Meer met Maven – Maven Central via https

In elke editie zal Robert Scholte een probleem voorleggen en deze oplossen met behulp van Apache Maven om meer inzicht te geven in Maven zelf en de vele beschikbare plugins.

Vóór het tijdperk van Maven was het nog een “best practice” om aan je project een lib-map toe te voegen, waarin je alle jars plaatste om je code te kunnen compileren. Het gevolg was dat er heel veel dezelfde jars over je harde schijven verspreid stonden en dat je ze steeds kopieerde van het ene naar het andere project. En aangezien je niet wist waar de jar oorspronkelijk vandaan kwam was het een kwestie van hopen dat je collega’s het via betrouwbare bronnen van het internet hadden geplukt.

Eén van de doelstellingen van Maven was om dit probleem op te lossen. Je kreeg een local repository, waarin al je jars met versie werden verzameld en waarnaar je alleen maar hoefde te verwijzen vanuit je project. En Maven Central werd geïntroduceerd: een online bibliotheek voor open source libraries. Voortaan hoef je slechts in je project aan te geven welke libraries je nodig hebt en Maven zorgt ervoor dat deze gedownload worden.

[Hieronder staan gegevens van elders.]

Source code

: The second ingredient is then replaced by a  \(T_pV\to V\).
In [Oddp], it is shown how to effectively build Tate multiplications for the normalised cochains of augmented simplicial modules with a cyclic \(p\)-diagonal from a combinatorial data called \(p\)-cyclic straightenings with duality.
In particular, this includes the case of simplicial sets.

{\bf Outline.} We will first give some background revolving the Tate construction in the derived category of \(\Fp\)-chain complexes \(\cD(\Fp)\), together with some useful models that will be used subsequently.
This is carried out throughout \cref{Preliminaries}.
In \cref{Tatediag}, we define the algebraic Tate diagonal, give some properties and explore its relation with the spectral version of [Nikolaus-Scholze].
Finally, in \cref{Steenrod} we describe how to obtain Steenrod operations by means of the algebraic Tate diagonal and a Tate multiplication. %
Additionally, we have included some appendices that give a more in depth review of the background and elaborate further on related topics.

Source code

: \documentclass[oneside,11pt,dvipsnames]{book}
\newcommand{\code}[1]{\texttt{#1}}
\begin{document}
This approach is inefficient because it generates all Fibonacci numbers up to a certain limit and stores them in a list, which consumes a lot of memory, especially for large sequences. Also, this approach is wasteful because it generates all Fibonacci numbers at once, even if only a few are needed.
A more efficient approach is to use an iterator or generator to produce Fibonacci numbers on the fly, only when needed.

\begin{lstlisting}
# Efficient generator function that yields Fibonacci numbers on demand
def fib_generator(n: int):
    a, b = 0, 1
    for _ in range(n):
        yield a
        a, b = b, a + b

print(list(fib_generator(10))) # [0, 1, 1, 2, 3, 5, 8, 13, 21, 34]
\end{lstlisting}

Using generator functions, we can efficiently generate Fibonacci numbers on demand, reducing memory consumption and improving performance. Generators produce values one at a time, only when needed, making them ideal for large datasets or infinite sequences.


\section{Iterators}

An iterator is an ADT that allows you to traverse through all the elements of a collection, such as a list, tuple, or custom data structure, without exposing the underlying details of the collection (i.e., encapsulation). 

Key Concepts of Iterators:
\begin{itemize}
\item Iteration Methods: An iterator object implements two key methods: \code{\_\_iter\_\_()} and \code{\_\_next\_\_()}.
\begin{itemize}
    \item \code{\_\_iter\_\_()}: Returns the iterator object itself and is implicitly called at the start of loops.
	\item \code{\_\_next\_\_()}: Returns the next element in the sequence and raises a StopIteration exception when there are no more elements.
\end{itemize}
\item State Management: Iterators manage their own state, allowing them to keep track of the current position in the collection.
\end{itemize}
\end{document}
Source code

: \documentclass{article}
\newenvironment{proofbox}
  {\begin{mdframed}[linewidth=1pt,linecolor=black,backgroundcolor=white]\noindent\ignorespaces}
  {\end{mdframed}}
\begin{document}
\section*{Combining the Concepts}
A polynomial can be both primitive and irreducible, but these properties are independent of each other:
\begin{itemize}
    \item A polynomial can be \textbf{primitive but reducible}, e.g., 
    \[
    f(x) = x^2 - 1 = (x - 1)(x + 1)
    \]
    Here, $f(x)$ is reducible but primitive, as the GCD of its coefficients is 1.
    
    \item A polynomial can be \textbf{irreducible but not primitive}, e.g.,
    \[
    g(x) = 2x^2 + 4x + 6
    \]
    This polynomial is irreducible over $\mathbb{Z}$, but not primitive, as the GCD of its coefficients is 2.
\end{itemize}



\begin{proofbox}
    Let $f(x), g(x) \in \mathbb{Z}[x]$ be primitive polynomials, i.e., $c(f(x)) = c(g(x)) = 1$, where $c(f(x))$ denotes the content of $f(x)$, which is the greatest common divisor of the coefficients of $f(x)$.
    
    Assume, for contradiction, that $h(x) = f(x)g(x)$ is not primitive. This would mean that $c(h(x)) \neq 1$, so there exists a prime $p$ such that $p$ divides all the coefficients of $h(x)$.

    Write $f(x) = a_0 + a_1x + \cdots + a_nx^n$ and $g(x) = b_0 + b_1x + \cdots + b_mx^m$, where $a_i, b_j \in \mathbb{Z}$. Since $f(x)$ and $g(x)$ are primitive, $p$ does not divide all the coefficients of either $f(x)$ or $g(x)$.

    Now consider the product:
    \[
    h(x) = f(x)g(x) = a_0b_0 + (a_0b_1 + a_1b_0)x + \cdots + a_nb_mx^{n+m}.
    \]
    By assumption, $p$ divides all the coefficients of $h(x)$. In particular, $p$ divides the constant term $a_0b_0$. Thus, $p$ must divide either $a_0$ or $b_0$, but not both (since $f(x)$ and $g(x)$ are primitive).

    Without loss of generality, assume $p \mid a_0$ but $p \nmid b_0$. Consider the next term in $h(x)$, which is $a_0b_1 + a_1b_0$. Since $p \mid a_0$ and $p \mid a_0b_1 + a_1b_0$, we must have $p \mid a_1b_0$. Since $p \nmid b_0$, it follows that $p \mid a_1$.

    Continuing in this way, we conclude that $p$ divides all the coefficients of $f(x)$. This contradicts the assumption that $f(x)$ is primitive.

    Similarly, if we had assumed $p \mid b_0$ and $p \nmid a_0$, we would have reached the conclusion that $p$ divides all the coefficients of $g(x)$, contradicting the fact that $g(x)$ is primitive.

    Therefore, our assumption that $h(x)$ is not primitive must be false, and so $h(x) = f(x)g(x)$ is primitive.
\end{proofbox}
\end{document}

Maven Central werd steeds populairder en ook andere build management tools als Ivy en Gradle zorgden ervoor dat ze gebruik konden maken van bibliotheek. Eindelijk hoefde je nooit meer handmatig je dependencies te downloaden en had je een betrouwbare bron. Dit leek altijd heel veilig: je download immers wat pommetjes en artifacts. Totdat het besef er kwam, dat ze theoretisch onderweg gemanipulieerd kunnen worden door kwaadwillenden.

Tijdens de JFall 2012 liet Sander Mak al tijdens een presentatie zien hoe belangrijk het kan zijn om je artifacts over https naar binnen te halen. Ter plekke werd een live demonstratie gegeven van een man-in-the-middle attack: een stukje code werd gecompileerd en vervolgens uitgevoerd. Het resultaat kwam niet(!) overeen met de verwachte uitkomsten op basis van de code. In het kort kwam het erop neer, dat Sander niet de officiële maven-compiler-plugin had binnengehaald. In plaats daarvan had hij een verrijkte versie binnengekregen, die de code kan manipuleren voordat het gecompileerd wordt.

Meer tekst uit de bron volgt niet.